It’s been four years since twenty-year-old Jessica Hayes has been home, but when she discovers her father is dying, she must return to her hometown in South Carolina and face her past. Jessica thought patching up her relationship with her father would be her biggest challenge, but when she runs into Ryan Dawson—the catalyst of all her problems—she wonders if coming home was a mistake.
Ryan knows he screwed up. Hell, he paid the price…with interest. But when he runs into his best friend’s little sister, Jessica, he’s reminded that his debt will never truly be paid. He may have turned his life around, but he can’t undo the damage. So, he does what he should have done all those years ago. He stays away from Jessica, and all the other personal demons that still haunt him.
Jessica thought she wanted nothing to with Ryan, but something is different about him and she needs to know why. When she discovers the truth behind his change, she puts her troubles aside and tries to help him. But is putting her heart back in the line of fire worth disrupting her stable life back in Ohio, or will the past repeat itself, leaving her brokenhearted once again?
The girls stayed until four in the morning, and they only left because, according to our neighbors, we were making too much noise, which was true. We made chocolate popcorn, watched a tearjerker movie, and then sat on the back porch and talked—and laughed and yelled—for a long, long time.
“Thank goodness, Ryan told you about what happened,” Sophie said.
“Poor guy,” Rachel said. “He hasn’t been the same since you left.”

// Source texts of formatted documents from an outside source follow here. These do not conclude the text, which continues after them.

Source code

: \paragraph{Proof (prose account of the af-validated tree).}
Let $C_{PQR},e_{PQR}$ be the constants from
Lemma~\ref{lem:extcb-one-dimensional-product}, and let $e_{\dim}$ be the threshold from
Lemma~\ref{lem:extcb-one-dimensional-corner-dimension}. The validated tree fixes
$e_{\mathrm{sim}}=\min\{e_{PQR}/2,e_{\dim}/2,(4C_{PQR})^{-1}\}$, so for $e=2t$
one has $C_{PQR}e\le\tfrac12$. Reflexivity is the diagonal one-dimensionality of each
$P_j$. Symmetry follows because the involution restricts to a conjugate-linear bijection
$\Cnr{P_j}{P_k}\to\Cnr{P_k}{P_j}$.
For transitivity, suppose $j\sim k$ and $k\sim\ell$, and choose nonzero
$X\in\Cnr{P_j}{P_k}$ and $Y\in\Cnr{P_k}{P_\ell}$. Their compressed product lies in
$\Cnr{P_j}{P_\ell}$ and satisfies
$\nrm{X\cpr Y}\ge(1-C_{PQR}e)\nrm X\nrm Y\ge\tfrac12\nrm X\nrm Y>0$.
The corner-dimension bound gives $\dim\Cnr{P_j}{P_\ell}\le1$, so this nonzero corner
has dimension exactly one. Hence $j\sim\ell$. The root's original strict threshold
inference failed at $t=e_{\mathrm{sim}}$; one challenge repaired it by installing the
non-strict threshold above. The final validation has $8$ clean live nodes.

Slimy, thick guilt took over my heart. It hadn’t left me by Sunday evening or Monday morning, and it was because of that guilt that I called Mama in the afternoon and asked her to bake a special Devil’s Food cake. After work, I stopped by the house to retrieve it, and then drove back downtown.
I parked the truck behind the Mustang. As I expected, the garage was open and Ryan was leaning over the Harley in the same fashion he was a week ago. Damp hair, bare back, jeans, and boots.
I swallowed. Maybe it wasn’t such a good idea to come over after all. Before I could chicken out, Ryan turned around and saw me. His eyes widened at first, then narrowed into thin slits. He stood from his crouch as I opened the truck’s door and walked inside the garage.
“Hi,” I said, feeling incredibly lame.
“Hey.” He grabbed a towel from one of his toolboxes and wiped his hands.
“I-I brought you this.” I extended the cake toward him.
His eyebrows shot up. “Devil’s Food cake.”
“Yes. It used to be your favorite.”
“It still is.”
“Good.” Seeing as he wouldn’t take it from me, I stepped to the side, and left the cake on one of the worktables.
Ryan stared at me, his hazel eyes completely lost, and I returned the stare. I wasn’t sure what I was doing, but I wouldn’t back down. I would be here for him, even if he didn’t want me to.
I sat down on a stool next to his bike. “So, why haven’t you finished this one yet?”
He picked up the black shirt over one of the toolboxes, hiding his incredible physique, then crouched between the bike and me. “I did spend quite some time away.”
Damn, couldn’t I have touched a lighter subject? “Sorry,” I whispered.
Ignoring my apology, he continued, “Besides, I like working on it. If I finish too fast, I’ll have to find another one to play with.” My gaze shifted to the other bike, to his racing bike, destroyed against the wall. “I didn’t fix that one after the accident. It’s a good reminder of how stupid I can be.”
“Sorry,” I said again.
He shot me a hard stare. “Stop apologizing, Jessica.”